Description of the task
Without including any picture, return the complete set of records exactly.

**** Dataset records ****

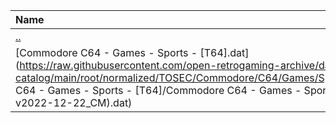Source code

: |Name|Size|
|:---|---:|
|[..](../index.html)|DIR|
|[Commodore C64 - Games - Sports - [T64].dat](https://raw.githubusercontent.com/open-retrogaming-archive/dat-catalog/main/root/normalized/TOSEC/Commodore/C64/Games/Sports/[T64]/Commodore C64 - Games - Sports - [T64]/Commodore C64 - Games - Sports - [T64] (TOSEC-v2022-12-22_CM).dat)|1231371|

****

Response to the exercise
Source code

: |Name|Size|
|:---|---:|
|[..](../index.html)|DIR|
|[Commodore C64 - Games - Sports - [T64].dat](https://raw.githubusercontent.com/open-retrogaming-archive/dat-catalog/main/root/normalized/TOSEC/Commodore/C64/Games/Sports/[T64]/Commodore C64 - Games - Sports - [T64]/Commodore C64 - Games - Sports - [T64] (TOSEC-v2022-12-22_CM).dat)|1231371|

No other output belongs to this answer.